Qatar remains among the fastest growing economies in the Gulf Cooperation Council (GCC), with momentum fuelled by government-financed infrastructure projects both as part of the country's National Development Strategy and preparations for the 2022 FIFA World Cup, supporting the resilience of the operating environment and the banking system, it said in a report.
Highlighting that the Qatari economy has rebalanced as the supply chain disruptions following the blockade recovered rapidly with initial levels of imports restored in less than four months into the blockade; the rating agency said this illustrates the economy's flexibility and policy effectiveness in re-routing supplies.
Expecting Qatari banks’ profitability to remain "stable" over the review period, with return on assets at around 1.4% by 2019; Moody's said Qatari banks’ interest rate margins are slated to remain stable at 2.2% achieved in 2017, because the gaps between credit growth and deposit growth have been narrowing, reducing pressure on funding, which will support funding costs.

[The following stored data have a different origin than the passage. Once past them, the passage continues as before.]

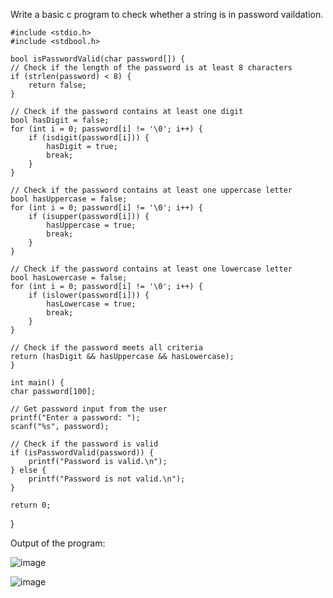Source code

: Write a  basic c program to check whether a string is in password vaildation.


    #include <stdio.h>
    #include <stdbool.h>

    bool isPasswordValid(char password[]) {
    // Check if the length of the password is at least 8 characters
    if (strlen(password) < 8) {
        return false;
    }

    // Check if the password contains at least one digit
    bool hasDigit = false;
    for (int i = 0; password[i] != '\0'; i++) {
        if (isdigit(password[i])) {
            hasDigit = true;
            break;
        }
    }

    // Check if the password contains at least one uppercase letter
    bool hasUppercase = false;
    for (int i = 0; password[i] != '\0'; i++) {
        if (isupper(password[i])) {
            hasUppercase = true;
            break;
        }
    }

    // Check if the password contains at least one lowercase letter
    bool hasLowercase = false;
    for (int i = 0; password[i] != '\0'; i++) {
        if (islower(password[i])) {
            hasLowercase = true;
            break;
        }
    }

    // Check if the password meets all criteria
    return (hasDigit && hasUppercase && hasLowercase);
    }

    int main() {
    char password[100];

    // Get password input from the user
    printf("Enter a password: ");
    scanf("%s", password);

    // Check if the password is valid
    if (isPasswordValid(password)) {
        printf("Password is valid.\n");
    } else {
        printf("Password is not valid.\n");
    }

    return 0;
}


Output of the program:


![image](https://github.com/AklavyaSangra/Assignment/assets/146859465/8008d5e5-326f-43d6-8de7-1f6debb7e475) 


![image](https://github.com/AklavyaSangra/Assignment/assets/146859465/025f733d-997a-444e-897a-9da18fd24721)



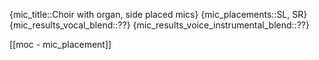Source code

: 
{mic_title::Choir with organ, side placed mics}
{mic_placements::SL, SR}
{mic_results_vocal_blend::??}
{mic_results_voice_instrumental_blend::??}

[[moc - mic_placement]]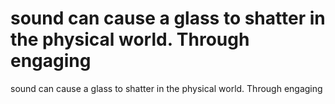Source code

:# sound can cause a glass to shatter in the physical world. Through engaging

sound can cause a glass to shatter in the physical world. Through engaging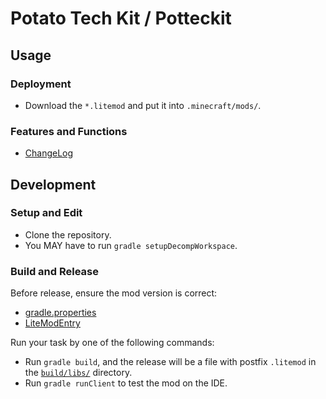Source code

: # Potato Tech Kit / Potteckit

## Usage

### Deployment

- Download the `*.litemod` and put it into `.minecraft/mods/`.

### Features and Functions

- [ChangeLog](ChangeLog.md)

## Development

### Setup and Edit

- Clone the repository.
- You MAY have to run `gradle setupDecompWorkspace`.

### Build and Release

Before release, ensure the mod version is correct:

- [gradle.properties](gradle.properties)
- [LiteModEntry](src/main/java/io/github/rainyaphthyl/potteckit/LiteModPotteckit.java)

Run your task by one of the following commands:

- Run `gradle build`, and the release will be a file with postfix `.litemod` in the [`build/libs/`](build/libs) directory.
- Run `gradle runClient` to test the mod on the IDE.
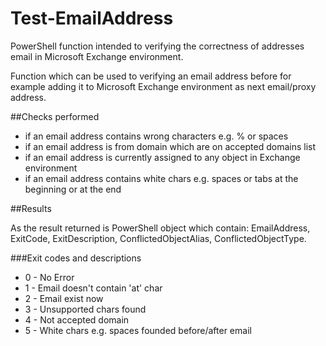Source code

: # Test-EmailAddress
PowerShell function intended to verifying the correctness of addresses email in Microsoft Exchange environment.

Function which can be used to verifying an email address before for example adding it to Microsoft Exchange environment as next email/proxy address. 

##Checks performed
* if an email address contains wrong characters e.g. % or spaces
* if an email address is from domain which are on accepted domains list
* if an email address is currently assigned to any object in Exchange environment
* if an email address contains white chars e.g. spaces or tabs at the beginning or at the end

##Results

As the result returned is PowerShell object which contain: EmailAddress, ExitCode, ExitDescription, ConflictedObjectAlias, ConflictedObjectType.
		
###Exit codes and descriptions
* 0 - No Error
* 1 - Email doesn't contain 'at' char
* 2 - Email exist now
* 3 - Unsupported chars found
* 4 - Not accepted domain
* 5 - White chars e.g. spaces founded before/after email
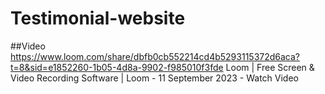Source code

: # Testimonial-website

##Video
https://www.loom.com/share/dbfb0cb552214cd4b5293115372d6aca?t=8&sid=e1852260-1b05-4d8a-9902-f985010f3fde
Loom | Free Screen & Video Recording Software | Loom - 11 September 2023 - Watch Video

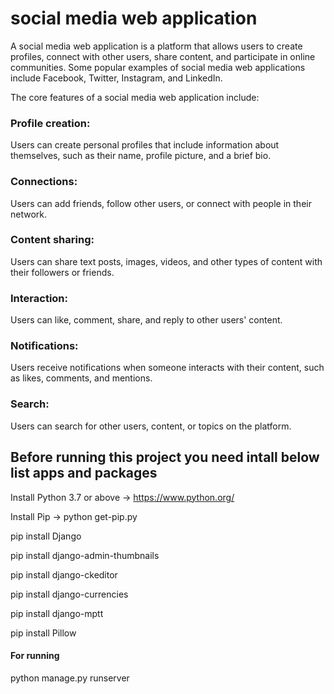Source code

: # social media web application 
A social media web application is a platform that allows users to create profiles, connect with other users, share content, and participate in online communities. Some popular examples of social media web applications include Facebook, Twitter, Instagram, and LinkedIn.

The core features of a social media web application include:

### Profile creation:
Users can create personal profiles that include information about themselves, such as their name, profile picture, and a brief bio.

### Connections: 
Users can add friends, follow other users, or connect with people in their network.

### Content sharing:
Users can share text posts, images, videos, and other types of content with their followers or friends.

### Interaction:
Users can like, comment, share, and reply to other users' content.

### Notifications:
Users receive notifications when someone interacts with their content, such as likes, comments, and mentions.

### Search: 
Users can search for other users, content, or topics on the platform.




## Before running this project you need intall below list apps and packages

Install Python 3.7 or above -> https://www.python.org/

Install Pip -> python get-pip.py

pip install Django

pip install django-admin-thumbnails

pip install django-ckeditor

pip install django-currencies

pip install django-mptt

pip install Pillow

#### For running

python manage.py runserver

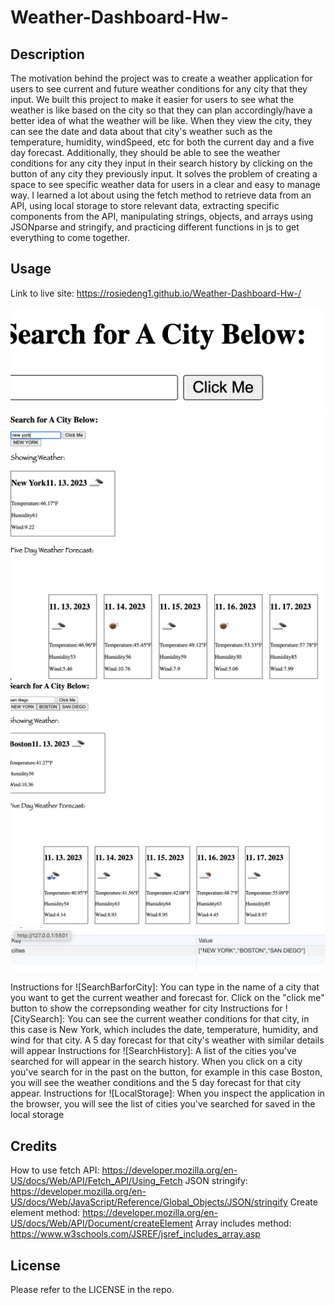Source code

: # Weather-Dashboard-Hw-

## Description

The motivation behind the project was to create a weather application for users to see current and future weather conditions for any city that they input. We built this project to make it easier for users to see what the weather is like based on the city so that they can plan accordingly/have a better idea of what the weather will be like. When they view the city, they can see the date and data about that city's weather such as the temperature, humidity, windSpeed, etc for both the current day and a five day forecast. Additionally, they should be able to see the weather conditions for any city they input in their search history by clicking on the button of any city they previously input. It solves the problem of creating a space to see specific weather data for users in a clear and easy to manage way. I learned a lot about using the fetch method to retrieve data from an API, using local storage to store relevant data, extracting specific components from the API, manipulating strings, objects, and arrays using JSONparse and stringify, and practicing different functions in js to get everything to come together.  

## Usage
Link to live site: https://rosiedeng1.github.io/Weather-Dashboard-Hw-/

![SearchBarforCity](assets/images/SearchBarforCity.png)
![CitySearch](assets/images/CitySearch.png)
![SearchHistory](assets/images/SearchHistory.png)
![LocalStorage](assets/images/LocalStorage.png)

Instructions for ![SearchBarforCity]: You can type in the name of a city that you want to get the current weather and forecast for. Click on the "click me" button to show the correpsonding weather for city 
Instructions for ![CitySearch]: You can see the current weather conditions for that city, in this case is New York, which includes the date, temperature, humidity, and wind for that city. A 5 day forecast for that city's weather with similar details will appear 
Instructions for ![SearchHistory]: A list of the cities you've searched for will appear in the search history. When you click on a city you've search for in the past on the button, for example in this case Boston, you will see the weather conditions and the 5 day forecast for that city appear. 
Instructions for ![LocalStorage]: When you inspect the application in the browser, you will see the list of cities you've searched for saved in the local storage 

## Credits

How to use fetch API: https://developer.mozilla.org/en-US/docs/Web/API/Fetch_API/Using_Fetch
JSON stringify: https://developer.mozilla.org/en-US/docs/Web/JavaScript/Reference/Global_Objects/JSON/stringify
Create element method: https://developer.mozilla.org/en-US/docs/Web/API/Document/createElement
Array includes method: https://www.w3schools.com/JSREF/jsref_includes_array.asp
## License

Please refer to the LICENSE in the repo.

Moreover, Qatari banks have started re-pricing assets, which will further support any generalised increase in funding costs due to current rising interest rate environment.
Although a modest rise in non-performing loans are expected, necessitating "moderately" higher provisioning charges, it, however, said the adoption of the IFRS 9 accounting standard in the first quarter of 2018 means the early recognition of expected losses will ultimately support profitability over the outlook period.
"Qatari banks' profitability will be supported by the system's strong efficiency. Qatar’s small and concentrated population means that banks can service their customers without the need for an extensive (and costly) branch network," Moody's said, forecasting that the system’s cost-to-income ratio will remain between 25% and 30% into 2019, the lowest among GCC banks.
Moody's said capital buffers remain strong with tangible common equity expected to remain "stable" around 15.5% of risk-weighted assets by end 2019, driven by slower than normal credit growth and higher profit retention, counterbalancing the impact on the recognition of expected credit losses taken from the reserves for the implementation of IFRS 9.
Qatari banks' capital adequacy compares favourably with their GCC peers
"Under our base-case (or most likely) scenario, we expect the system-wide capital ratio to increase slightly over a two-year horizon, to 15.7% by end-2019, from 15.5% in 2017. This will be mainly driven by healthy pre-provision income," Moody’s said.
Finding that Qatari banks maintain sound and stable liquidity buffers with liquid assets at 24% of total assets as of December 2017, the rating agency it expects the banks’ liquid assets to remain stable over the outlook period.
"The bulk of these liquid assets are held in Qatari government securities (rated Aa3, stable), which can be repo-ed with the central bank in times of market stress," it added.